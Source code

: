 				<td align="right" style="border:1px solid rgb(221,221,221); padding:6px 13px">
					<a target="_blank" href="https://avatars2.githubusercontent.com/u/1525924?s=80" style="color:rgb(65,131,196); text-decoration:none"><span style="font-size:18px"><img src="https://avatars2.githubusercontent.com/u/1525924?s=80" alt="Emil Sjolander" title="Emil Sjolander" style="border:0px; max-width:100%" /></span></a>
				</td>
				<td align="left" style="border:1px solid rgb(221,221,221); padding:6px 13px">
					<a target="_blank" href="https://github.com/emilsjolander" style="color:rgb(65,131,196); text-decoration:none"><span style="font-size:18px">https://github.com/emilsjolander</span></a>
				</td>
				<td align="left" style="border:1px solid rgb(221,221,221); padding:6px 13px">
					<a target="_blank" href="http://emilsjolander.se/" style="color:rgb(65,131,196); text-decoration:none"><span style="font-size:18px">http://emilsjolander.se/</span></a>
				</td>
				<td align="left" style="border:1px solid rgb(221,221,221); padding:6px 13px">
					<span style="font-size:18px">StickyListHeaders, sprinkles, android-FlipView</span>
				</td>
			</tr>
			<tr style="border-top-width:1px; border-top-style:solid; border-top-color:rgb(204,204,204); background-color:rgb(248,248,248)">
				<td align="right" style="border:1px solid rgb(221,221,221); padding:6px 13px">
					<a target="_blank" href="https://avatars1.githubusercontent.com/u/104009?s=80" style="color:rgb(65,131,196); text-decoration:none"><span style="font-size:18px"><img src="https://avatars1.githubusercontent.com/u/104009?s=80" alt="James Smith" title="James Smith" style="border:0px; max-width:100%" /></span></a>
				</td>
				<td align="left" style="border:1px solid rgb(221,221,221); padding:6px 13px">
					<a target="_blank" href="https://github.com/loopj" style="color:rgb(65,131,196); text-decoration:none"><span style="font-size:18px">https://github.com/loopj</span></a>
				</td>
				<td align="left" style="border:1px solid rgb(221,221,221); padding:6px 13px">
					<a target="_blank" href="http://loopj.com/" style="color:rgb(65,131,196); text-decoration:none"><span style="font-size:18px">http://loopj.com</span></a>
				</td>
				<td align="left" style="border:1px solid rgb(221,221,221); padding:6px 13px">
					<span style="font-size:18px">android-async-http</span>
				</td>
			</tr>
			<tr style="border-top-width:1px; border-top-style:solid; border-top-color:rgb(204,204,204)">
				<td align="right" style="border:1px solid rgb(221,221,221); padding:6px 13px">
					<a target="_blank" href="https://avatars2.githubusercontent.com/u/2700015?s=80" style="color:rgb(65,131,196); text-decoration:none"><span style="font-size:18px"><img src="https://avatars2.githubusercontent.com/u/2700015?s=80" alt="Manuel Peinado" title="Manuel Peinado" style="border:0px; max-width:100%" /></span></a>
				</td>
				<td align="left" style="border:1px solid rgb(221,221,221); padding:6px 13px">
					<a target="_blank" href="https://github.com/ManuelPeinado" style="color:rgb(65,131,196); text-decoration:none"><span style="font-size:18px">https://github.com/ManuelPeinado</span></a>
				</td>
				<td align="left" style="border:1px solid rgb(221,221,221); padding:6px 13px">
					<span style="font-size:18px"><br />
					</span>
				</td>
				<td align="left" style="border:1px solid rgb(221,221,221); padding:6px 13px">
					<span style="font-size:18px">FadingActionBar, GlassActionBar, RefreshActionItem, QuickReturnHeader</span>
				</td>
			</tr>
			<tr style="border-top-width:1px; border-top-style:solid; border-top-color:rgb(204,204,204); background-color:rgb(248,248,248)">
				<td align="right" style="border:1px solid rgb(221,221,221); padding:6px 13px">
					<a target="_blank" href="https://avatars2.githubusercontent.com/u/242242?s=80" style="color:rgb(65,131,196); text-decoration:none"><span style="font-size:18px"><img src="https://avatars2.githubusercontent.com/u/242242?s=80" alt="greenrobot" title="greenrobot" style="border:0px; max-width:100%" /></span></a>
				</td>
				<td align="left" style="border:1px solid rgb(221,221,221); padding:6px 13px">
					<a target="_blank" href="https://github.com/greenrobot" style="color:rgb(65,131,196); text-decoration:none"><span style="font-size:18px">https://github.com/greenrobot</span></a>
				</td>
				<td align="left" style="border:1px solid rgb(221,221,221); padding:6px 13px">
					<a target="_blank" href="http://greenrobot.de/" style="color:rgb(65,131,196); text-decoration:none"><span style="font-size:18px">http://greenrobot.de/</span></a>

THE TASK |
Pull every line containing the word "android" out of the material.

ANSWER BOX |
					<span style="font-size:18px">StickyListHeaders, sprinkles, android-FlipView</span>
					<span style="font-size:18px">android-async-http</span>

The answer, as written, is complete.